What is required
Print back every record below, exactly as it stands.

Provided records
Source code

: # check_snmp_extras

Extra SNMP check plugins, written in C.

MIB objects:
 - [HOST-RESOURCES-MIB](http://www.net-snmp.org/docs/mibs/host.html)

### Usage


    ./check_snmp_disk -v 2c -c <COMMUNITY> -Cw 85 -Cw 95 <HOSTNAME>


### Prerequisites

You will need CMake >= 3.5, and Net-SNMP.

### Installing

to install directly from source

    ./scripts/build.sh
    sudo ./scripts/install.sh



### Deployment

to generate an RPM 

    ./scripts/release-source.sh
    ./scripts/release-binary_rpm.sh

Exercise response
Source code

: # check_snmp_extras

Extra SNMP check plugins, written in C.

MIB objects:
 - [HOST-RESOURCES-MIB](http://www.net-snmp.org/docs/mibs/host.html)

### Usage


    ./check_snmp_disk -v 2c -c <COMMUNITY> -Cw 85 -Cw 95 <HOSTNAME>


### Prerequisites

You will need CMake >= 3.5, and Net-SNMP.

### Installing

to install directly from source

    ./scripts/build.sh
    sudo ./scripts/install.sh



### Deployment

to generate an RPM 

    ./scripts/release-source.sh
    ./scripts/release-binary_rpm.sh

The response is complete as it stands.